Sri Lankan President Mahinda Rajapaksa on Tuesday said the U.N. team investigating Sri Lanka’s rights record will not be permitted to come into the country.
“We are not accepting it [the probe]. We are against it. They have no mandate to do it,” he said, referring to the international inquiry mandated by the U.N. Human Rights Council, adding that Sri Lanka did not recognise their jurisdiction. The Sri Lankan government would however continue to engage with the U.N. system, and has not “walked out of it”.
Following the adoption of the U.S.-backed resolution by the U.N. Human Rights Council in March, calling for an international probe into alleged war crimes in Sri Lanka, the government rejected the move and said it would offer no cooperation in this regard.

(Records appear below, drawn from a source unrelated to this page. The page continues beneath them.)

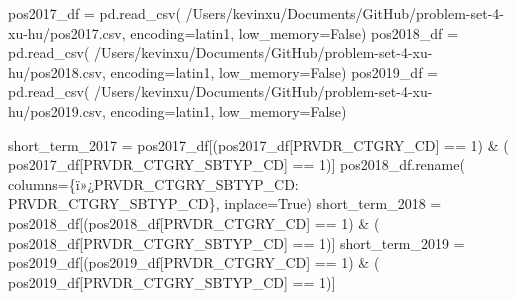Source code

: \documentclass[
  letterpaper,
  DIV=11,
  numbers=noendperiod]{scrartcl}
\newenvironment{Shaded}{\begin{snugshade}}{\end{snugshade}}
\newcommand{\DecValTok}[1]{\textcolor[rgb]{0.68,0.00,0.00}{#1}}
\newcommand{\NormalTok}[1]{\textcolor[rgb]{0.00,0.23,0.31}{#1}}
\newcommand{\OperatorTok}[1]{\textcolor[rgb]{0.37,0.37,0.37}{#1}}
\newcommand{\StringTok}[1]{\textcolor[rgb]{0.13,0.47,0.30}{#1}}
\newcommand{\VariableTok}[1]{\textcolor[rgb]{0.07,0.07,0.07}{#1}}
\begin{document}
\begin{Shaded}
\begin{Highlighting}[]
\NormalTok{pos2017\_df }\OperatorTok{=}\NormalTok{ pd.read\_csv(}
    \StringTok{\textquotesingle{}/Users/kevinxu/Documents/GitHub/problem{-}set{-}4{-}xu{-}hu/pos2017.csv\textquotesingle{}}\NormalTok{, encoding}\OperatorTok{=}\StringTok{\textquotesingle{}latin1\textquotesingle{}}\NormalTok{, low\_memory}\OperatorTok{=}\VariableTok{False}\NormalTok{)}
\NormalTok{pos2018\_df }\OperatorTok{=}\NormalTok{ pd.read\_csv(}
    \StringTok{\textquotesingle{}/Users/kevinxu/Documents/GitHub/problem{-}set{-}4{-}xu{-}hu/pos2018.csv\textquotesingle{}}\NormalTok{, encoding}\OperatorTok{=}\StringTok{\textquotesingle{}latin1\textquotesingle{}}\NormalTok{, low\_memory}\OperatorTok{=}\VariableTok{False}\NormalTok{)}
\NormalTok{pos2019\_df }\OperatorTok{=}\NormalTok{ pd.read\_csv(}
    \StringTok{\textquotesingle{}/Users/kevinxu/Documents/GitHub/problem{-}set{-}4{-}xu{-}hu/pos2019.csv\textquotesingle{}}\NormalTok{, encoding}\OperatorTok{=}\StringTok{\textquotesingle{}latin1\textquotesingle{}}\NormalTok{, low\_memory}\OperatorTok{=}\VariableTok{False}\NormalTok{)}

\NormalTok{short\_term\_2017 }\OperatorTok{=}\NormalTok{ pos2017\_df[(pos2017\_df[}\StringTok{\textquotesingle{}PRVDR\_CTGRY\_CD\textquotesingle{}}\NormalTok{] }\OperatorTok{==} \DecValTok{1}\NormalTok{) }\OperatorTok{\&}\NormalTok{ (}
\NormalTok{    pos2017\_df[}\StringTok{\textquotesingle{}PRVDR\_CTGRY\_SBTYP\_CD\textquotesingle{}}\NormalTok{] }\OperatorTok{==} \DecValTok{1}\NormalTok{)]}
\NormalTok{pos2018\_df.rename(}
\NormalTok{    columns}\OperatorTok{=}\NormalTok{\{}\StringTok{\textquotesingle{}ï»¿PRVDR\_CTGRY\_SBTYP\_CD\textquotesingle{}}\NormalTok{: }\StringTok{\textquotesingle{}PRVDR\_CTGRY\_SBTYP\_CD\textquotesingle{}}\NormalTok{\}, inplace}\OperatorTok{=}\VariableTok{True}\NormalTok{)}
\NormalTok{short\_term\_2018 }\OperatorTok{=}\NormalTok{ pos2018\_df[(pos2018\_df[}\StringTok{\textquotesingle{}PRVDR\_CTGRY\_CD\textquotesingle{}}\NormalTok{] }\OperatorTok{==} \DecValTok{1}\NormalTok{) }\OperatorTok{\&}\NormalTok{ (}
\NormalTok{    pos2018\_df[}\StringTok{\textquotesingle{}PRVDR\_CTGRY\_SBTYP\_CD\textquotesingle{}}\NormalTok{] }\OperatorTok{==} \DecValTok{1}\NormalTok{)]}
\NormalTok{short\_term\_2019 }\OperatorTok{=}\NormalTok{ pos2019\_df[(pos2019\_df[}\StringTok{\textquotesingle{}PRVDR\_CTGRY\_CD\textquotesingle{}}\NormalTok{] }\OperatorTok{==} \DecValTok{1}\NormalTok{) }\OperatorTok{\&}\NormalTok{ (}
\NormalTok{    pos2019\_df[}\StringTok{\textquotesingle{}PRVDR\_CTGRY\_SBTYP\_CD\textquotesingle{}}\NormalTok{] }\OperatorTok{==} \DecValTok{1}\NormalTok{)]}


\end{Highlighting}
\end{Shaded}
\end{document}
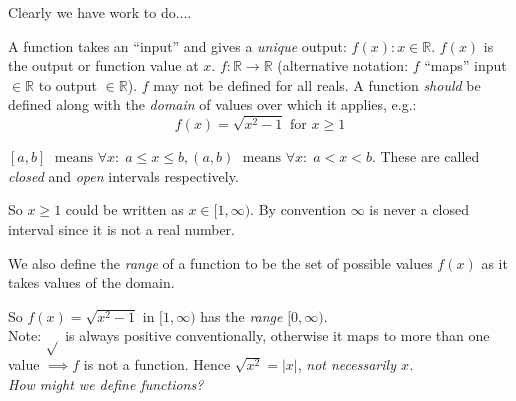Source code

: \documentclass[10pt]{scrartcl}
\begin{document}
Clearly we have work to do....




\pagebreak

A function  
 takes an ``input'' and gives a \emph{unique} output: $f(x) : x \in \mathbb{R}.$ $f(x)$ is the output or function value at $x$. $f:\mathbb{R} \rightarrow \mathbb{R}$ (alternative notation: $f$ ``maps'' input $\in \mathbb{R}$ to output $\in \mathbb{R}$). $f$ may not be defined for all reals. A function \textit{should} be defined along with the \emph{domain} of values over which it applies, e.g.:
\[f(x) = \sqrt{x^2 -1}\text{ for } x \geq 1\]

\begin{definition}
	 $[a,b] \; \text{ means } \forall x : \; a \leq x \leq b, (a,b) \; \text{ means } \forall x : \; a < x < b$.
These are called \emph{closed} and \emph{open} intervals respectively. 

\end{definition}


So $x \geq 1$ could be written as $x \in [1,\infty)$. By convention $\infty$ is never a closed interval since it is not a real number.\\

\begin{definition}
We also define the \emph{range} of a function to be the set of possible values $f(x)$ as it takes values of the domain.
\end{definition}
So $f(x) = \sqrt{x^2 -1 }$ in $[1,\infty)$ has the \emph{range} $[0,\infty)$.\\

Note: $\sqrt{}$ is always positive conventionally, otherwise it maps to more than one value $\implies f$ is not a function. Hence $\sqrt{x^2} = |x|$, \textit{not necessarily $x$.}\\


\emph{How might we define functions?}
\end{document}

On outgoing U.N. rights chief Navi Pillay’s recent remarks that the United Nations could conduct an effective investigation into reports of war crimes in Sri Lanka without visiting the country, Mr. Rajapaksa said: “You can see how biased she is.”
The Tamil National Alliance, which holds power in the island’s Tamil-majority Northern Province, had recently said those who wished to testify before the international panel could do so through the TNA. Asked to respond, Mr. Rajapaksa said: “They [TNA] can go and come. They were the proxies for the LTTE, they will know.”